1944 air crash in West Chester, Pennsylvania, United States

On May 7, 1944, a United States Army Air Force B-25 bomber crashed and exploded around 1 mi north of West Chester, Pennsylvania, killing all seven military passengers and crew members on board. Caught in stormy weather, the plane nose-dived into the woods at Oaklands Cemetery and burst into flames.

== Crash ==
Assigned to Squadron 908BU of the U.S. Army Air Force, a B-25C bomber (tail number 42-64760) departed Newark, New Jersey, at 4:04 p.m. local time on a routine training flight to an Army airbase in Kissimmee, Florida. The four crew members were accompanied by three passengers, all airmen hitching rides to their home bases. The two officers and five enlisted men on board were members of the U.S. Army Air Force.

Circa 4:40 p.m. local time, the B-25 was overflying West Chester, Pennsylvania, when it encountered a squall, with rain, hail, and heavy cloud cover reported. Residents reported that the plane "seemed to stop in midflight," began spiraling downward, and nose-dived into the ground, where it exploded into flames, producing an impact crater seven to ten feet deep. One eyewitness reported that one of the plane's two engines caught fire prior to impact. Part of the fuselage was found 500 yards from the crash, and numerous small brush fires sprang up because of burning fuel that the impact scattered over a wide area. Investigators attributed the crash to engine failure caused by stormy weather. The crash occurred circa 4:45 p.m. in the woods at the Oaklands Cemetery, around one and a half miles north of West Chester, Pennsylvania.
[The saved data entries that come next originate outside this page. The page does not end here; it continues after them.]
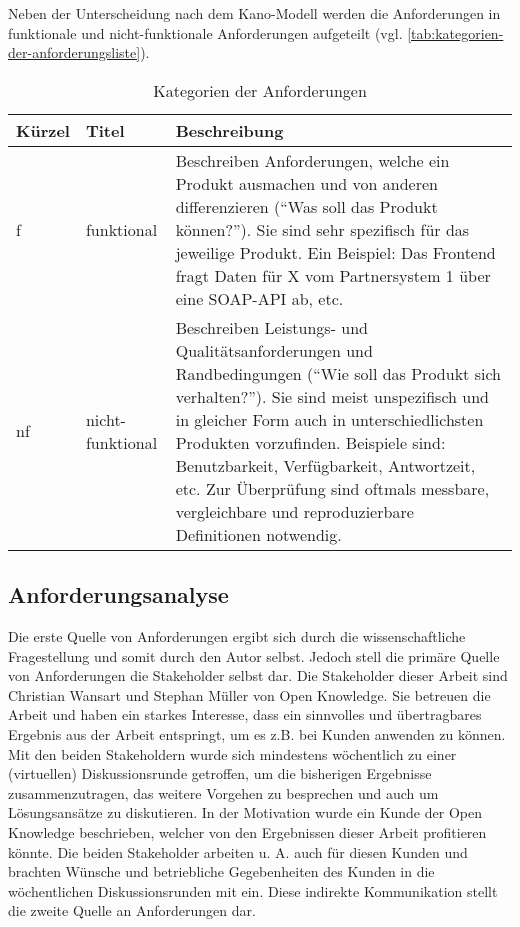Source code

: Neben der Unterscheidung nach dem Kano-Modell werden die Anforderungen in funktionale und nicht-funktionale Anforderungen \cite{FunktionaleUndNichtFunktionaleAnforderungen} aufgeteilt (vgl. \autoref{tab:kategorien-der-anforderungsliste}).

\begin{table}[H]
\begin{tabular}{ |p{1.15cm}|p{2.75cm}|p{9.6cm}| }
	\hline
	Kürzel & Titel & Beschreibung \\
	\hline
	f & funktional & Beschreiben Anforderungen, welche ein Produkt ausmachen und von anderen differenzieren (\enquote{Was soll das Produkt können?}). Sie sind sehr spezifisch für das jeweilige Produkt. Ein Beispiel: Das Frontend fragt Daten für X vom Partnersystem 1 über eine SOAP-API ab, etc.\\
	\hline
	nf & nicht-funktional & Beschreiben Leistungs- und Qualitätsanforderungen und Randbedingungen (\enquote{Wie soll das Produkt sich verhalten?}). Sie sind meist unspezifisch und in gleicher Form auch in unterschiedlichsten Produkten vorzufinden. Beispiele sind: Benutzbarkeit, Verfügbarkeit, Antwortzeit, etc. Zur Überprüfung sind oftmals messbare, vergleichbare und reproduzierbare Definitionen notwendig. \\
	\hline
\end{tabular}
 \captionsetup{justification=centering}
  \caption{Kategorien der Anforderungen}
   \label{tab:kategorien-der-anforderungsliste}
\end{table}
	
\subsection{Anforderungsanalyse}

Die erste Quelle von Anforderungen ergibt sich durch die wissenschaftliche Fragestellung und somit durch den Autor selbst. Jedoch stell die primäre Quelle von Anforderungen die Stakeholder selbst dar. Die Stakeholder dieser Arbeit sind Christian Wansart und Stephan Müller von Open Knowledge. Sie betreuen die Arbeit und haben ein starkes Interesse, dass ein sinnvolles und übertragbares Ergebnis aus der Arbeit entspringt, um es z.B. bei Kunden anwenden zu können. Mit den beiden Stakeholdern wurde sich mindestens wöchentlich zu einer (virtuellen) Diskussionsrunde getroffen, um die bisherigen Ergebnisse zusammenzutragen, das weitere Vorgehen zu besprechen und auch um Lösungsansätze zu diskutieren. In der Motivation wurde ein Kunde der Open Knowledge beschrieben, welcher von den Ergebnissen dieser Arbeit profitieren könnte. Die beiden Stakeholder arbeiten u. A. auch für diesen Kunden und brachten Wünsche und betriebliche Gegebenheiten des Kunden in die wöchentlichen Diskussionsrunden mit ein. Diese indirekte Kommunikation stellt die zweite Quelle an Anforderungen dar.

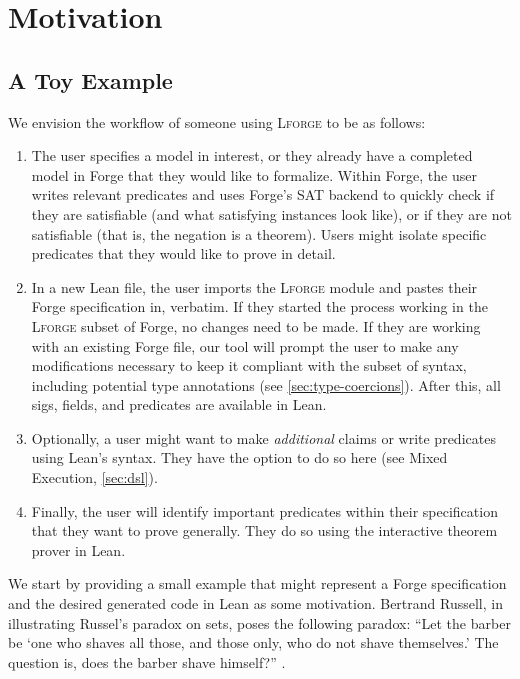 \section{Motivation}


\subsection{A Toy Example}\label{sec:toy-example}

We envision the workflow of someone using \textsc{Lforge} to be as follows: 
\begin{enumerate}
    \item The user specifies a model in interest, or they already have a completed model in Forge that they would like to formalize. Within Forge, the user writes relevant predicates and uses Forge's SAT backend to quickly check if they are satisfiable (and what satisfying instances look like), or if they are not satisfiable (that is, the negation is a theorem). Users might isolate specific predicates that they would like to prove in detail. 
    \item In a new Lean file, the user imports the \textsc{Lforge} module and pastes their Forge specification in, verbatim. If they started the process working in the \textsc{Lforge} subset of Forge, no changes need to be made. If they are working with an existing Forge file, our tool will prompt the user to make any modifications necessary to keep it compliant with the subset of syntax, including potential type annotations (see \cref{sec:type-coercions}). After this, all sigs, fields, and predicates are available in Lean. 
    \item Optionally, a user might want to make \emph{additional} claims or write predicates using Lean's syntax. They have the option to do so here (see Mixed Execution, \cref{sec:dsl}). 
    \item Finally, the user will identify important predicates within their specification that they want to prove generally. They do so using the interactive theorem prover in Lean. 
\end{enumerate}

We start by providing a small example that might represent a Forge specification and the desired generated code in Lean as some motivation. Bertrand Russell, in illustrating Russel's paradox on sets, poses the following paradox: ``Let the barber be `one who shaves all those, and those only, who do not shave themselves.' The question is, does the barber shave himself?'' \cite[101]{russell2009philosophy}.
Two airmen bailed out, but they were too close to the ground for their parachutes to open fully. Rescuers found their bodies on a hill about 200 yards from the crash site. One was dangling from a tree. Three other fatalities were ejected from the plane on or just before impact. The two remaining victims, including the pilot, were trapped inside the aircraft. Their bodies were burned beyond recognition. According to the Associated Press, bodies were "strewn over the cemetery" and "so mangled that identification was difficult."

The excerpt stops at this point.